Ora però sorgeva un problema; l’animale perdeva sangue e per salvarlo era assolutamente necessario portarlo da un veterinario, ma come avrei potuto fare da solo, anche se era un cucciolo, sollevarlo e metterlo in macchina diventava un’impresa, anche perché la mia auto era un’utilitaria e nel piccolo baule era difficile sistemarlo.

Comunque provai a prenderlo per le zampe, ma mi resi conto che da solo non sarei mai riuscito a sollevarlo, infatti, si agitava cercando di rialzarsi in piedi, accentuando così l’emorragia dovuta alle ferite.

Sapevo che se l’avessi abbandonato anche solo per pochi istanti, il predatore sarebbe tornato e avrebbe finito l’opera iniziata. Mentre rimuginavo nella mia testa come avrei potuto fare, sentii muovere in mezzo ai cespugli, alzai la testa e vidi il predatore che mi fissava, scoprendo gli appuntiti canini; impugnai il mio bastone, poi, anche se con un certo timore, mi diressi verso di lui urlando:

“Vattene! Vattene via!”

L’animale sparì tra i cespugli, ma ero certo che se mi fossi allontanato, anche di poco, sarebbe tornato per riprendersi la sua preda.

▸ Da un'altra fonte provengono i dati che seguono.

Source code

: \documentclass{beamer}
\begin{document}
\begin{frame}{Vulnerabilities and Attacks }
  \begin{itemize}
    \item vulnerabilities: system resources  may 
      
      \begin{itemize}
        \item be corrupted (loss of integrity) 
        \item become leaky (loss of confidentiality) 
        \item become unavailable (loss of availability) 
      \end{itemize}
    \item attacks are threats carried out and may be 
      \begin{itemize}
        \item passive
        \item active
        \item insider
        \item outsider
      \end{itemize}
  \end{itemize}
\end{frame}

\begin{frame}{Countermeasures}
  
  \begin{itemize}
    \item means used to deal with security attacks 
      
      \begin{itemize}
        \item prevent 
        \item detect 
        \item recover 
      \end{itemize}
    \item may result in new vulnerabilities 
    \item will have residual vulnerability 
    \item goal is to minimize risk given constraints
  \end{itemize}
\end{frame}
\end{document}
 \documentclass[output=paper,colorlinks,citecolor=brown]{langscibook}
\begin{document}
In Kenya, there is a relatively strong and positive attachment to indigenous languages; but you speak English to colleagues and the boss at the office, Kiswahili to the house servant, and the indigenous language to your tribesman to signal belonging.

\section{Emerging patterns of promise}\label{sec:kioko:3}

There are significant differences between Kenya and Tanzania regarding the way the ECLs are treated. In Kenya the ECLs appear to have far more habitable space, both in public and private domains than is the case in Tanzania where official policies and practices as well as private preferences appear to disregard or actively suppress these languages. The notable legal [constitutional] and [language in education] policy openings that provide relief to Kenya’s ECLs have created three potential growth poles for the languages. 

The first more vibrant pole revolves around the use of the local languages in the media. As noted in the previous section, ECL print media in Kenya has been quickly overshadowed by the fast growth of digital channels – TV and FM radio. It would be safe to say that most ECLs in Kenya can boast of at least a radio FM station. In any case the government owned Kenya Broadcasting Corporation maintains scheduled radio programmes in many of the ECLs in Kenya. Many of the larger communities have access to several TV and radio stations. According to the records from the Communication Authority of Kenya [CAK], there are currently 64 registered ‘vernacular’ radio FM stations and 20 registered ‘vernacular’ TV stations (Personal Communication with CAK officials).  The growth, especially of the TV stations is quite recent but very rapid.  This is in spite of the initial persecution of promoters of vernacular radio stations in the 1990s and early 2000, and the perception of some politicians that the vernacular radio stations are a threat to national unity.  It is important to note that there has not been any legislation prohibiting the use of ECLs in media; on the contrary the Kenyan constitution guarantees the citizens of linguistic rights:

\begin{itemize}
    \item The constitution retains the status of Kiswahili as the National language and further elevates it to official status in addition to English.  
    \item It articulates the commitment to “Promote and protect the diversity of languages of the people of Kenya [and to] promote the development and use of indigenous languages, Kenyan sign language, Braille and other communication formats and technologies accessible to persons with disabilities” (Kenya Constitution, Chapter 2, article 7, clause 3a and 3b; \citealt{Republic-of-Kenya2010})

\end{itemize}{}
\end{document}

Mentre ritornavo verso l’animale ferito, sentii delle voci provenienti dalla radura, dove avevo parcheggiato la mia auto, allora cominciai ad urlare:

“Per favore aiutatemi, venite da questa parte!”

Da dietro i cespugli sbucarono due uomini, muniti di cesti per la raccolta dei funghi, corsero verso di me e chiesero cosa fosse successo.

Io gli raccontai l’accaduto, chiedendo loro se erano disposti a darmi una mano per portare l’animale in paese dal veterinario. Certo, rispose uno di loro, lo caricheremo sul mio PK così eviteremo di rinchiuderlo dentro un baule in questo modo si spaventerà meno.

Il proprietario del fuoristrada, armeggiò dentro una cassetta e tirò fuori un pezzo di spago, col quale legammo le zampe dell’animale e lo caricammo nel cassone del fuoristrada. Mi sedetti accanto a lui, accarezzandogli la testa, poi lentamente ci avviammo verso il paese, dove il veterinario comunale lo medicò e fece intervenire le guardie forestali, che lo presero in carico, assicurandoci che l’avrebbero curato e una volta guarito lo avrebbero rimesso in libertà .

Tornai assieme alle altre due persone nel posto, dove avevo lasciato l’auto, avevo perso buona parte della mattinata, ma non m’importava, ero riuscito a salvare quella bestiola indifesa e questo mi ripagava di tutto il tempo perso.

Ripercorsi il tragitto fatto in precedenza e mi soffermai a guardare la chiazza rossa di sangue su quel letto di foglie gialle, mentre un raggio di luce filtrava dai fitti rami dei faggi, accentuando il giallo delle foglie e il rosso del sangue, e in cuor mio fui soddisfatto per ciò che avevo fatto.